Parallel recording, serial playback: how it works
Last week, while visiting the Hacker Dojo in Mountain View, someone asked me how you can actually deal with multiple overlapping radio calls. How can you turn a bunch of simultaneous conversations into meaningful results? This is how it works.
First of all, I consume a large swath of radio spectrum. The idea is to pull in enough of the band to have all of the channels which interest me. This creates a pretty large stream of data arriving from my radio. Assuming 32 bits per sample and a 4 MHz window, that's 16 MB/sec or 128 Mbps.
So now this firehose of data arrives at the computer, and I have to slice it up. Using a bunch of filters and other CPU-intensive constructs, I carve out the pieces I actually care about. For reference, the Santa Clara city system alone has 7 channels. Systems like the one used by Alameda County are much bigger.
For each slice of data, that then goes through additional processing and eventually through a FM demodulation stage to yield audio. That audio then gets squished down into MP3 format or similar and is saved.
Imagine this happening in parallel and now you can see how it's possible to record multiple transmissions at the same time. There's a lot of secret sauce involved in making it start and stop cleanly, but the actual audio recording is not particularly difficult.

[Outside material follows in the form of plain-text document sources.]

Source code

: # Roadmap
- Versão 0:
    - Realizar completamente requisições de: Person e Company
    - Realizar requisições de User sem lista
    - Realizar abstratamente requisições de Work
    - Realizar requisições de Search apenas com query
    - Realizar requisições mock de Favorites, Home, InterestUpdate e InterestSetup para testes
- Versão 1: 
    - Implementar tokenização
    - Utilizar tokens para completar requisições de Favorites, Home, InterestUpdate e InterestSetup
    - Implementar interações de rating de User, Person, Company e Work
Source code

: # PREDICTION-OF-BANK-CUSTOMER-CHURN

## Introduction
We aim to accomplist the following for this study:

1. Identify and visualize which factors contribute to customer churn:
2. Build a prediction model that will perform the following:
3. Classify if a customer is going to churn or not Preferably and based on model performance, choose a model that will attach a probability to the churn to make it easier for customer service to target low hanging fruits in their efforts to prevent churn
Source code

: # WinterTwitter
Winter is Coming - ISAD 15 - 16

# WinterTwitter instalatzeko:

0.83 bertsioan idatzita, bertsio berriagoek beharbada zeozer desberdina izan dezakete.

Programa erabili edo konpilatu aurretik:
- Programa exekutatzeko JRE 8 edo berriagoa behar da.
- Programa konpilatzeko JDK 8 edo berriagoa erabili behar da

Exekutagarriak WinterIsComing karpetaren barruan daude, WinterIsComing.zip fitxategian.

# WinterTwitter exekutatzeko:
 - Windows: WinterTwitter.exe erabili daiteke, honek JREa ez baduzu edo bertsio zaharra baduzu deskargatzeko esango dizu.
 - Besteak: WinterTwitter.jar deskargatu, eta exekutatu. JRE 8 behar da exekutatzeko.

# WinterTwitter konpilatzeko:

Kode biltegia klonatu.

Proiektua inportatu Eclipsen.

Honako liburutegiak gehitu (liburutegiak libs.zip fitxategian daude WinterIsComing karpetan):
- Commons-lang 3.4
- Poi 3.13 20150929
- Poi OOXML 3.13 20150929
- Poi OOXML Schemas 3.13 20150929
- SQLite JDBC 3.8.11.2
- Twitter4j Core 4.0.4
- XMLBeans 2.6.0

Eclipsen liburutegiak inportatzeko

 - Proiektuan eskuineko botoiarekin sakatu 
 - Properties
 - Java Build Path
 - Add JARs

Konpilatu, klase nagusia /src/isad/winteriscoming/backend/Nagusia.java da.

All of this only explains what is happening on the back end. Here's what happens when the user sees it.
In the usual situation, a user has their browser pointed at the main list page, and it's playing a call. When it reaches the end of that call, it looks to see if another is known, and if so, it immediately starts playing that one. While playback is occurring, more calls can and will pop on as they are committed to the backend.
During busy times, there will be more than one second of audio recorded per second of real time. Perhaps the police, fire, and street departments are all working some big thing like a gas leak. The user plays them back one at a time, draining the backlog at one second per second.
The reason this works out is that crazy bursts of traffic are just that: bursts. Eventually, it calms down, and the incoming rate of data is now less than one second of audio recorded per second of real time. The user's playback continues, and sooner or later they catch up completely.
At this point, there is nothing left to play back. The scanner "app" (it's a web page...) patiently waits for more calls to arrive. Once that happens, the process starts over.
It's hard to describe this in words, but it's easy to get by using it.